We certainly like this one 🙂

Marconi14:02:36

Is there a way to search all documents that had a certain attribute/value, including the ones that were deleted, throughout all history (not in a specific point in time)?

refset09:02:03

Hi @U01DZ6JEPH6 we don't have an index or API that specifically supports such a query today, but we hinted in a recent blog post that more advanced temporal queries are on our roadmap: https://opencrux.com/blog/dev-diary-jan-21.html#_future Can you describe the domain of data you're working with, and what you would need such queries for? It would be very helpful for our designs to learn more about any such use-cases.
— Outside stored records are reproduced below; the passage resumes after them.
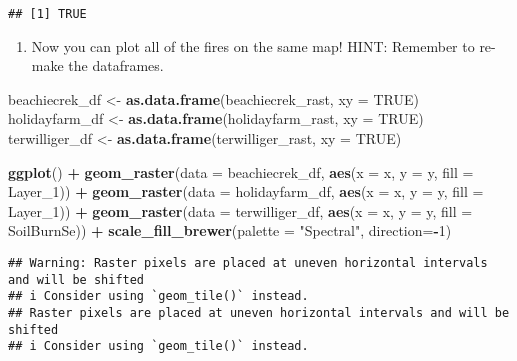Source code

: \documentclass[
]{article}
\newenvironment{Shaded}{\begin{snugshade}}{\end{snugshade}}
\newcommand{\AttributeTok}[1]{\textcolor[rgb]{0.13,0.29,0.53}{#1}}
\newcommand{\ConstantTok}[1]{\textcolor[rgb]{0.56,0.35,0.01}{#1}}
\newcommand{\DecValTok}[1]{\textcolor[rgb]{0.00,0.00,0.81}{#1}}
\newcommand{\FunctionTok}[1]{\textcolor[rgb]{0.13,0.29,0.53}{\textbf{#1}}}
\newcommand{\NormalTok}[1]{#1}
\newcommand{\OtherTok}[1]{\textcolor[rgb]{0.56,0.35,0.01}{#1}}
\newcommand{\SpecialCharTok}[1]{\textcolor[rgb]{0.81,0.36,0.00}{\textbf{#1}}}
\newcommand{\StringTok}[1]{\textcolor[rgb]{0.31,0.60,0.02}{#1}}
\providecommand{\tightlist}{%
  \setlength{\itemsep}{0pt}\setlength{\parskip}{0pt}}
\begin{document}
\begin{verbatim}
## [1] TRUE
\end{verbatim}

\begin{enumerate}
\def\labelenumi{\alph{enumi}.}
\setcounter{enumi}{2}
\tightlist
\item
  Now you can plot all of the fires on the same map! HINT: Remember to
  re-make the dataframes.
\end{enumerate}

\begin{Shaded}
\begin{Highlighting}[]
\NormalTok{beachiecrek\_df }\OtherTok{\textless{}{-}} \FunctionTok{as.data.frame}\NormalTok{(beachiecrek\_rast, }\AttributeTok{xy =} \ConstantTok{TRUE}\NormalTok{)}
\NormalTok{holidayfarm\_df }\OtherTok{\textless{}{-}} \FunctionTok{as.data.frame}\NormalTok{(holidayfarm\_rast, }\AttributeTok{xy =} \ConstantTok{TRUE}\NormalTok{)}
\NormalTok{terwilliger\_df }\OtherTok{\textless{}{-}} \FunctionTok{as.data.frame}\NormalTok{(terwilliger\_rast, }\AttributeTok{xy =} \ConstantTok{TRUE}\NormalTok{)}

\FunctionTok{ggplot}\NormalTok{() }\SpecialCharTok{+}
  \FunctionTok{geom\_raster}\NormalTok{(}\AttributeTok{data =}\NormalTok{ beachiecrek\_df, }\FunctionTok{aes}\NormalTok{(}\AttributeTok{x =}\NormalTok{ x, }\AttributeTok{y =}\NormalTok{ y, }\AttributeTok{fill =}\NormalTok{ Layer\_1)) }\SpecialCharTok{+}
  \FunctionTok{geom\_raster}\NormalTok{(}\AttributeTok{data =}\NormalTok{ holidayfarm\_df, }\FunctionTok{aes}\NormalTok{(}\AttributeTok{x =}\NormalTok{ x, }\AttributeTok{y =}\NormalTok{ y, }\AttributeTok{fill =}\NormalTok{ Layer\_1)) }\SpecialCharTok{+}
  \FunctionTok{geom\_raster}\NormalTok{(}\AttributeTok{data =}\NormalTok{ terwilliger\_df, }\FunctionTok{aes}\NormalTok{(}\AttributeTok{x =}\NormalTok{ x, }\AttributeTok{y =}\NormalTok{ y, }\AttributeTok{fill =}\NormalTok{ SoilBurnSe)) }\SpecialCharTok{+}
  \FunctionTok{scale\_fill\_brewer}\NormalTok{(}\AttributeTok{palette =} \StringTok{"Spectral"}\NormalTok{, }\AttributeTok{direction=}\SpecialCharTok{{-}}\DecValTok{1}\NormalTok{)}
\end{Highlighting}
\end{Shaded}

\begin{verbatim}
## Warning: Raster pixels are placed at uneven horizontal intervals and will be shifted
## i Consider using `geom_tile()` instead.
## Raster pixels are placed at uneven horizontal intervals and will be shifted
## i Consider using `geom_tile()` instead.
\end{verbatim}
\end{document}
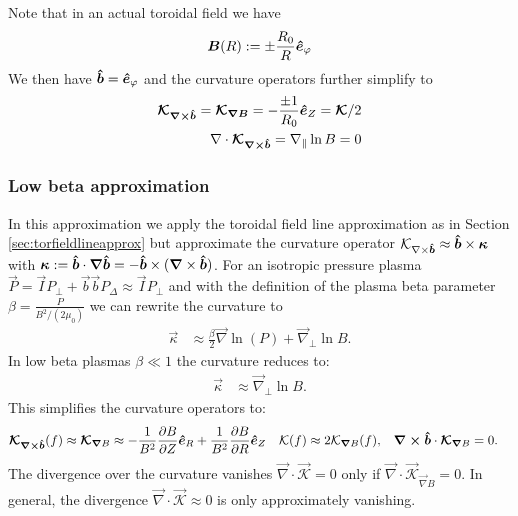 Note that in an actual toroidal field we have
\begin{align}
  {\boldsymbol{B}}(R) := \pm \frac{R_0}{R} \bm{\hat{e}}_\varphi
  \label{}
\end{align}
We then have $\bm{\hat{b}} = \bm{\hat{e}}_\varphi$ and the curvature operators further
simplify to
\begin{align}
  {\boldsymbol{ \mathcal K_{\nabla\times\bm{\hat{b}}}}} = {\boldsymbol{ \mathcal K_{\nabla B}}} = -\frac{\pm 1}{R_0} \bm{\hat{e}}_Z =
{\boldsymbol{ \mathcal K}}/2\\
  \nabla\cdot{\boldsymbol{\mathcal K_{{\nabla\times\bm{\hat{b}}}}}}=
    \nabla_\parallel \ln B = 0
    \label{}
\end{align}

\subsubsection{Low beta approximation}\label{sec:lowbetaapprox}
In this approximation we apply the toroidal field line approximation
as in Section
\ref{sec:torfieldlineapprox}
but approximate the curvature operator $\mathcal K_{\nabla\times\bm{\hat{b}}} \approx \bm{\hat{b}}\times{\boldsymbol{\kappa}}$
  with
  ${\boldsymbol{\kappa}} := \bm{\hat{b}} \cdot {\boldsymbol{\nabla}}\bm{\hat{b}} = -\bm{\hat{b}} \times({\boldsymbol{\nabla}}\times \bm{\hat{b}})$.
For an isotropic pressure plasma \(\vec{P} = \vec{I} P_\perp + \vec{b} \vec{b} P_\Delta \approx \vec{I} P_\perp\) and with the definition of the plasma beta parameter
\(\beta = \frac{P}{B^2/(2 \mu_0) } \)
we can rewrite the curvature to
\begin{align}
    \vec{\kappa} &\approx \frac{\beta}{2} \vec{\nabla} \ln(P) +\vec{\nabla}_\perp \ln{B} .
\end{align}
In low beta plasmas \(\beta\ll1\) the curvature reduces to:
\begin{align}
    \vec{\kappa} & \approx \vec{\nabla}_\perp \ln{B} .
\end{align}
This simplifies the curvature operators to:
\begin{align}
{\boldsymbol{\mathcal{K}_{{\nabla\times\bm{\hat{b}}}}}}(f) \approx
{\boldsymbol{ \mathcal{K} }}_{{\boldsymbol{\nabla}}  B}  &\approx  -\frac{1}{B^2}\frac{\partial B}{\partial Z}\bm{\hat{e}}_R +\frac{1}{B^2} \frac{\partial B}{\partial R}\bm{\hat{e}}_Z &
\mathcal{K} (f) &\approx 2\mathcal{K}_{{\boldsymbol{\nabla}}  B} (f) , &
    {\boldsymbol{{\nabla\times\bm{\hat{b}}}}} \cdot {\boldsymbol{\mathcal{K}}}_{{\boldsymbol{\nabla}}  B} &= 0.
\end{align}
The divergence over the curvature vanishes \( \vec{\nabla} \cdot \vec{ \mathcal{K} } = 0\) only if \( \vec{\nabla} \cdot \vec{ \mathcal{K}}_{\vec{\nabla}  B}   = 0\).
In general, the divergence \( \vec{\nabla} \cdot \vec{ \mathcal{K} } \approx 0\) is only approximately vanishing.
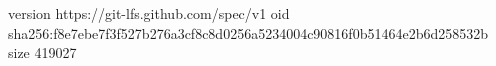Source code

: version https://git-lfs.github.com/spec/v1
oid sha256:f8e7ebe7f3f527b276a3cf8c8d0256a5234004c90816f0b51464e2b6d258532b
size 419027
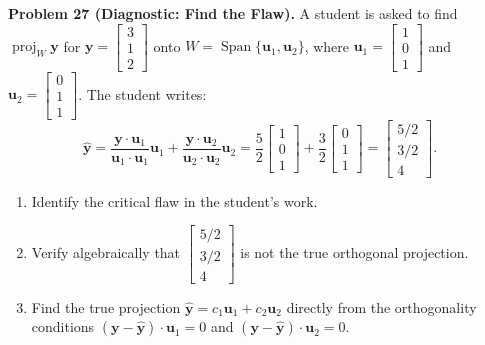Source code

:\documentclass[11pt, letterpaper]{article}
\theoremstyle{definition}
\theoremstyle{remark}
\begin{document}
\textbf{Problem 27 (Diagnostic: Find the Flaw).} A student is asked to find $\operatorname{proj}_W \mathbf{y}$ for $\mathbf{y} = \begin{bmatrix} 3 \\ 1 \\ 2 \end{bmatrix}$ onto $W = \operatorname{Span}\{\mathbf{u}_1, \mathbf{u}_2\}$, where $\mathbf{u}_1 = \begin{bmatrix} 1 \\ 0 \\ 1 \end{bmatrix}$ and $\mathbf{u}_2 = \begin{bmatrix} 0 \\ 1 \\ 1 \end{bmatrix}$. The student writes:
\[
\hat{\mathbf{y}} = \frac{\mathbf{y}\cdot\mathbf{u}_1}{\mathbf{u}_1\cdot\mathbf{u}_1}\mathbf{u}_1 + \frac{\mathbf{y}\cdot\mathbf{u}_2}{\mathbf{u}_2\cdot\mathbf{u}_2}\mathbf{u}_2 = \frac{5}{2}\begin{bmatrix} 1 \\ 0 \\ 1 \end{bmatrix} + \frac{3}{2}\begin{bmatrix} 0 \\ 1 \\ 1 \end{bmatrix} = \begin{bmatrix} 5/2 \\ 3/2 \\ 4 \end{bmatrix}.
\]
\begin{enumerate}[label=(\alph*)]
    \item Identify the critical flaw in the student's work.
    \item Verify algebraically that $\begin{bmatrix} 5/2 \\ 3/2 \\ 4 \end{bmatrix}$ is not the true orthogonal projection.
    \item Find the true projection $\hat{\mathbf{y}} = c_1 \mathbf{u}_1 + c_2 \mathbf{u}_2$ directly from the orthogonality conditions $(\mathbf{y} - \hat{\mathbf{y}}) \cdot \mathbf{u}_1 = 0$ and $(\mathbf{y} - \hat{\mathbf{y}}) \cdot \mathbf{u}_2 = 0$.
\end{enumerate}
\end{document}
For now, it would probably be better to handle such information with regular Date values.

Marconi20:02:52

That's great news! My use case would be accidental deletions. Suppose you have a relationship of 1 to many, so it makes sense to store the 1 ref in the many. Like: {:crux.db/id 123 :user/name "User"} {:crux.db/id 456 :doc/title "My Doc" :doc/owner 123} And the user has lots of docs. If he accidentally deletes a doc, I would like there to be a functionality like "Recover deleted docs". I know I can keep the many refs somewhere or implement it in some other way, but I think that since I have an immutable DB, I shouldn't keep a :deleted attribute on "deleted" docs. Thank you for helping out!

refset19:02:25

Thanks for the explanation, that's a useful data point 🙂 for the time being you may well have an easier job by not attempting model your user/application-level deletes as valid time deletes. A :deleted attribute for this is a good compromise, I think.